#### SOURCE DATA
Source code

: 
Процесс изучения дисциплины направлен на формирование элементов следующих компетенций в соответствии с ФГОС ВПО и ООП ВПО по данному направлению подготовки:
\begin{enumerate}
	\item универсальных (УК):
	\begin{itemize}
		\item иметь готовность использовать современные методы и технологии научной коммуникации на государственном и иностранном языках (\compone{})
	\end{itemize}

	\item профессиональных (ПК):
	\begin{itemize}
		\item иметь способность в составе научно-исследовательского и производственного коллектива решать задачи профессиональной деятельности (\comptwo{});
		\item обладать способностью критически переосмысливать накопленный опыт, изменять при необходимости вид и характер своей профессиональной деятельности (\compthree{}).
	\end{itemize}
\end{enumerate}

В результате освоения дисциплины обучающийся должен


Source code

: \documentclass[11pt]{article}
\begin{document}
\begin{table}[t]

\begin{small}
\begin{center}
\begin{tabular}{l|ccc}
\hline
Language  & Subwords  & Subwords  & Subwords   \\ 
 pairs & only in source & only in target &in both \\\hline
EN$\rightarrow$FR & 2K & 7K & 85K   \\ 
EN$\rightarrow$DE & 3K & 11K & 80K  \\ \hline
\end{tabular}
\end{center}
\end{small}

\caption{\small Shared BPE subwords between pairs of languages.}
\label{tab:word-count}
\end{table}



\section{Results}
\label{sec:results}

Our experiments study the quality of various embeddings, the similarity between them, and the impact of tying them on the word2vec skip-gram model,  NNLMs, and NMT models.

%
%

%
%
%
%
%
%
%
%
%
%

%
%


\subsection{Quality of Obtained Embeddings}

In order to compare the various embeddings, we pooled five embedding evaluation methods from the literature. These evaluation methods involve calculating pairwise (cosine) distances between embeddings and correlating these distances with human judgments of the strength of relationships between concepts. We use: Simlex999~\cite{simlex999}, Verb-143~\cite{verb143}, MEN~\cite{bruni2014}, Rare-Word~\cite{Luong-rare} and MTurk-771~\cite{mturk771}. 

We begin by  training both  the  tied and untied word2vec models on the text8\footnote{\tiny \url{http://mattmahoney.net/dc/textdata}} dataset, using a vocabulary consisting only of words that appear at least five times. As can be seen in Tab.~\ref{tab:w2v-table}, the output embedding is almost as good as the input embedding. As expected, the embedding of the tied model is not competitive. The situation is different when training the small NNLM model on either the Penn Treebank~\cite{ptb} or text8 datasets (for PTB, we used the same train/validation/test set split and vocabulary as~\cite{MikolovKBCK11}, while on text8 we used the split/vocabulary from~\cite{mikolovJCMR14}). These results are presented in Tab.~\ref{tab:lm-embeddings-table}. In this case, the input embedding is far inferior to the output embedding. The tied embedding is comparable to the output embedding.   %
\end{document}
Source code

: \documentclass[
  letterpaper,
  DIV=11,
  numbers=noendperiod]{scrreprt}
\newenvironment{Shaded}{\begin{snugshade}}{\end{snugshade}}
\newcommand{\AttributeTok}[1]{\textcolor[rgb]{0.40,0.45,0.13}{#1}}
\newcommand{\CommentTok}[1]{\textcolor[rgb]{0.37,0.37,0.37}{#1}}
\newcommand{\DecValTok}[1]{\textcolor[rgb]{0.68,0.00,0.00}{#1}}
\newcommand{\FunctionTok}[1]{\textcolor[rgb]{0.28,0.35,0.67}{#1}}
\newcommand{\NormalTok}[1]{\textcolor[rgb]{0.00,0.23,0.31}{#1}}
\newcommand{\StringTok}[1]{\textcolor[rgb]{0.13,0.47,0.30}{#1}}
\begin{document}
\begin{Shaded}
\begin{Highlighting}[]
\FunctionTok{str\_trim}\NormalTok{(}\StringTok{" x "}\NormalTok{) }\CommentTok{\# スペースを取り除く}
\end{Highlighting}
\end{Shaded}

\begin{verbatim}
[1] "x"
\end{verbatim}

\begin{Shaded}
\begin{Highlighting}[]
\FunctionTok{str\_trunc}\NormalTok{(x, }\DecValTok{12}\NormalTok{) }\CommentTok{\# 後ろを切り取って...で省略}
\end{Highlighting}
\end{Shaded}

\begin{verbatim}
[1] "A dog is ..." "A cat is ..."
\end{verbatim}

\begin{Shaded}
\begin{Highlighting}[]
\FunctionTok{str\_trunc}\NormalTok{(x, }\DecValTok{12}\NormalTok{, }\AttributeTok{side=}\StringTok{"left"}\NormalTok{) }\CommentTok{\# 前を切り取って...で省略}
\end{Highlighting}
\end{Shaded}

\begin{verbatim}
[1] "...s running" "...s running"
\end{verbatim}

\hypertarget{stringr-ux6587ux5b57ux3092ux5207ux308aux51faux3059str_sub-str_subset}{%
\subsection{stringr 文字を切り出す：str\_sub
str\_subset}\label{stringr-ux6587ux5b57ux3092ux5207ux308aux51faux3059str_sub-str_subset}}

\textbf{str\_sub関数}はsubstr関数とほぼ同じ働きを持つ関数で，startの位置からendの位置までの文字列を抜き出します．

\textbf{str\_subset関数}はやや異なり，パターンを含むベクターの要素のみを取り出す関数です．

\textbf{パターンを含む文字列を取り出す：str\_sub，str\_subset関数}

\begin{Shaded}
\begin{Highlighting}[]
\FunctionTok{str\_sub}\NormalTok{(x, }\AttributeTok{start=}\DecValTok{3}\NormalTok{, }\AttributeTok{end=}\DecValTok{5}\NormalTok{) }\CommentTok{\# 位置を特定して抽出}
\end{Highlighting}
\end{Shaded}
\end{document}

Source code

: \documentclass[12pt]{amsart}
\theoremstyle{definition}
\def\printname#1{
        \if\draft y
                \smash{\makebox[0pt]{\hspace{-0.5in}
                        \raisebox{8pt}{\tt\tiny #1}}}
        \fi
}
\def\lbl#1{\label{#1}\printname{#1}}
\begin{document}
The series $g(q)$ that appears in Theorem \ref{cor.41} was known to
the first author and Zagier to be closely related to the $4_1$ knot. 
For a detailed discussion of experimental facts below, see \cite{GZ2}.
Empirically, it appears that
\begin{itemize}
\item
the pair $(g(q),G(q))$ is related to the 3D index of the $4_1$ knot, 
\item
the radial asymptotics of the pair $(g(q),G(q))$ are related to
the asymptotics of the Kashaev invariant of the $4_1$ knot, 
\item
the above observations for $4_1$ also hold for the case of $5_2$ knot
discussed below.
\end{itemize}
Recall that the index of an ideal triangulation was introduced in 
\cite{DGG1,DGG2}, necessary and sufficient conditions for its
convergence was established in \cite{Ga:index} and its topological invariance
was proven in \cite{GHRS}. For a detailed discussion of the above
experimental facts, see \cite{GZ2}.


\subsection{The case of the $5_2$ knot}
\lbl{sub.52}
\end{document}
########
Repeat the whole listing, keeping every word exactly as it is.

• ANSWER TO THE EXERCISE
Source code

: 
Процесс изучения дисциплины направлен на формирование элементов следующих компетенций в соответствии с ФГОС ВПО и ООП ВПО по данному направлению подготовки:
\begin{enumerate}
	\item универсальных (УК):
	\begin{itemize}
		\item иметь готовность использовать современные методы и технологии научной коммуникации на государственном и иностранном языках (\compone{})
	\end{itemize}

	\item профессиональных (ПК):
	\begin{itemize}
		\item иметь способность в составе научно-исследовательского и производственного коллектива решать задачи профессиональной деятельности (\comptwo{});
		\item обладать способностью критически переосмысливать накопленный опыт, изменять при необходимости вид и характер своей профессиональной деятельности (\compthree{}).
	\end{itemize}
\end{enumerate}

В результате освоения дисциплины обучающийся должен


Source code

: \documentclass[11pt]{article}
\begin{document}
\begin{table}[t]

\begin{small}
\begin{center}
\begin{tabular}{l|ccc}
\hline
Language  & Subwords  & Subwords  & Subwords   \\ 
 pairs & only in source & only in target &in both \\\hline
EN$\rightarrow$FR & 2K & 7K & 85K   \\ 
EN$\rightarrow$DE & 3K & 11K & 80K  \\ \hline
\end{tabular}
\end{center}
\end{small}

\caption{\small Shared BPE subwords between pairs of languages.}
\label{tab:word-count}
\end{table}



\section{Results}
\label{sec:results}

Our experiments study the quality of various embeddings, the similarity between them, and the impact of tying them on the word2vec skip-gram model,  NNLMs, and NMT models.

%
%

%
%
%
%
%
%
%
%
%
%

%
%


\subsection{Quality of Obtained Embeddings}

In order to compare the various embeddings, we pooled five embedding evaluation methods from the literature. These evaluation methods involve calculating pairwise (cosine) distances between embeddings and correlating these distances with human judgments of the strength of relationships between concepts. We use: Simlex999~\cite{simlex999}, Verb-143~\cite{verb143}, MEN~\cite{bruni2014}, Rare-Word~\cite{Luong-rare} and MTurk-771~\cite{mturk771}. 

We begin by  training both  the  tied and untied word2vec models on the text8\footnote{\tiny \url{http://mattmahoney.net/dc/textdata}} dataset, using a vocabulary consisting only of words that appear at least five times. As can be seen in Tab.~\ref{tab:w2v-table}, the output embedding is almost as good as the input embedding. As expected, the embedding of the tied model is not competitive. The situation is different when training the small NNLM model on either the Penn Treebank~\cite{ptb} or text8 datasets (for PTB, we used the same train/validation/test set split and vocabulary as~\cite{MikolovKBCK11}, while on text8 we used the split/vocabulary from~\cite{mikolovJCMR14}). These results are presented in Tab.~\ref{tab:lm-embeddings-table}. In this case, the input embedding is far inferior to the output embedding. The tied embedding is comparable to the output embedding.   %
\end{document}
Source code

: \documentclass[
  letterpaper,
  DIV=11,
  numbers=noendperiod]{scrreprt}
\newenvironment{Shaded}{\begin{snugshade}}{\end{snugshade}}
\newcommand{\AttributeTok}[1]{\textcolor[rgb]{0.40,0.45,0.13}{#1}}
\newcommand{\CommentTok}[1]{\textcolor[rgb]{0.37,0.37,0.37}{#1}}
\newcommand{\DecValTok}[1]{\textcolor[rgb]{0.68,0.00,0.00}{#1}}
\newcommand{\FunctionTok}[1]{\textcolor[rgb]{0.28,0.35,0.67}{#1}}
\newcommand{\NormalTok}[1]{\textcolor[rgb]{0.00,0.23,0.31}{#1}}
\newcommand{\StringTok}[1]{\textcolor[rgb]{0.13,0.47,0.30}{#1}}
\begin{document}
\begin{Shaded}
\begin{Highlighting}[]
\FunctionTok{str\_trim}\NormalTok{(}\StringTok{" x "}\NormalTok{) }\CommentTok{\# スペースを取り除く}
\end{Highlighting}
\end{Shaded}

\begin{verbatim}
[1] "x"
\end{verbatim}

\begin{Shaded}
\begin{Highlighting}[]
\FunctionTok{str\_trunc}\NormalTok{(x, }\DecValTok{12}\NormalTok{) }\CommentTok{\# 後ろを切り取って...で省略}
\end{Highlighting}
\end{Shaded}

\begin{verbatim}
[1] "A dog is ..." "A cat is ..."
\end{verbatim}

\begin{Shaded}
\begin{Highlighting}[]
\FunctionTok{str\_trunc}\NormalTok{(x, }\DecValTok{12}\NormalTok{, }\AttributeTok{side=}\StringTok{"left"}\NormalTok{) }\CommentTok{\# 前を切り取って...で省略}
\end{Highlighting}
\end{Shaded}

\begin{verbatim}
[1] "...s running" "...s running"
\end{verbatim}

\hypertarget{stringr-ux6587ux5b57ux3092ux5207ux308aux51faux3059str_sub-str_subset}{%
\subsection{stringr 文字を切り出す：str\_sub
str\_subset}\label{stringr-ux6587ux5b57ux3092ux5207ux308aux51faux3059str_sub-str_subset}}

\textbf{str\_sub関数}はsubstr関数とほぼ同じ働きを持つ関数で，startの位置からendの位置までの文字列を抜き出します．

\textbf{str\_subset関数}はやや異なり，パターンを含むベクターの要素のみを取り出す関数です．

\textbf{パターンを含む文字列を取り出す：str\_sub，str\_subset関数}

\begin{Shaded}
\begin{Highlighting}[]
\FunctionTok{str\_sub}\NormalTok{(x, }\AttributeTok{start=}\DecValTok{3}\NormalTok{, }\AttributeTok{end=}\DecValTok{5}\NormalTok{) }\CommentTok{\# 位置を特定して抽出}
\end{Highlighting}
\end{Shaded}
\end{document}

Source code

: \documentclass[12pt]{amsart}
\theoremstyle{definition}
\def\printname#1{
        \if\draft y
                \smash{\makebox[0pt]{\hspace{-0.5in}
                        \raisebox{8pt}{\tt\tiny #1}}}
        \fi
}
\def\lbl#1{\label{#1}\printname{#1}}
\begin{document}
The series $g(q)$ that appears in Theorem \ref{cor.41} was known to
the first author and Zagier to be closely related to the $4_1$ knot. 
For a detailed discussion of experimental facts below, see \cite{GZ2}.
Empirically, it appears that
\begin{itemize}
\item
the pair $(g(q),G(q))$ is related to the 3D index of the $4_1$ knot, 
\item
the radial asymptotics of the pair $(g(q),G(q))$ are related to
the asymptotics of the Kashaev invariant of the $4_1$ knot, 
\item
the above observations for $4_1$ also hold for the case of $5_2$ knot
discussed below.
\end{itemize}
Recall that the index of an ideal triangulation was introduced in 
\cite{DGG1,DGG2}, necessary and sufficient conditions for its
convergence was established in \cite{Ga:index} and its topological invariance
was proven in \cite{GHRS}. For a detailed discussion of the above
experimental facts, see \cite{GZ2}.


\subsection{The case of the $5_2$ knot}
\lbl{sub.52}
\end{document}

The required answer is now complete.